Europe has a strong voice in global industry fora and consortia regardless of where these organisations are registered legally. And Europe has all potential to further build on this strength. In the following I put together some facts taken from the information publicly available on the organisations' web sites:
W3C was founded in 1994 by an Englishman, Sir Tim Berners-Lee, in collaboration with CERN, the European research lab. In April 1995, INRIA (Institut National de Recherche en Informatique et Automatique) in France became the first European W3C host and in 2003, ERCIM (European Research Consortium in Informatics and Mathematics), also based in France, took over the role of European W3C host from INRIA. Today, W3C has 326 Members, 40% of which are European. Government participation is also strong, and it could be increased – a development that is very much desired by W3C and its members.
Or looking at OASIS, both, the current Director-General of OASIS and the current chair of the OASIS Board of Directors are of European origin. More Europeans are among the members of the Board of Directors. Regarding the representation of stakeholder groups in OASIS, roughly 32% are SMEs and 28% are administrations and academia. So the three combined are even a clear majority of organisational participants. In addition, OASIS allows individual membership and an individual's vote on OASIS standards is worth that of an organisation.

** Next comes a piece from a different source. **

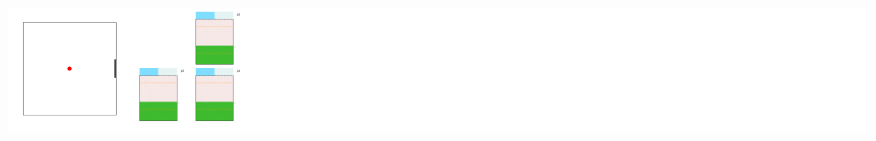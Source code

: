 <img src="Images/pong.gif" width="120" height="120" margin=0/>
<img src="Images/powergen.gif" width="120" height="120" margin=0/>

As far as geographic distribution of OASIS members is concerned 30% are European, 15% are from Asia Pacific, the rest are from the Americas.
Furthermore, looking at the IETF (Interent Engineering Task Force), it's chair of the Architecture Board is European and also an SME. And looking at IEEE, by 2010 the organisation had over 395,000 members from 160 countries. These are just some examples that powerfully illustrate the global nature of fora/consortia and leadership role Europe is taking in some of the relevant global ICT fora and consortia.
So bottom line: these leading ICT fora/consortia have all rights to claim that they are genuinely global organisations with global membership as well as a broad scope of stakeholders amongst the members, including industry – both large, small and “micro” –, academia, governments, users, etc. Let's hope that such facts help to discredit the statements that are made against fora/consortia as what they actually are: attempts to put a negative flag on successful global organisations.
And besides: the processes in place in these fora/consortia are exemplary in terms of openness and transparency - e.g. allowing everyone around the globe to follow the work and provide comments regardless of whether people are a member of the organisation or not. This is standards bodies governance at its best.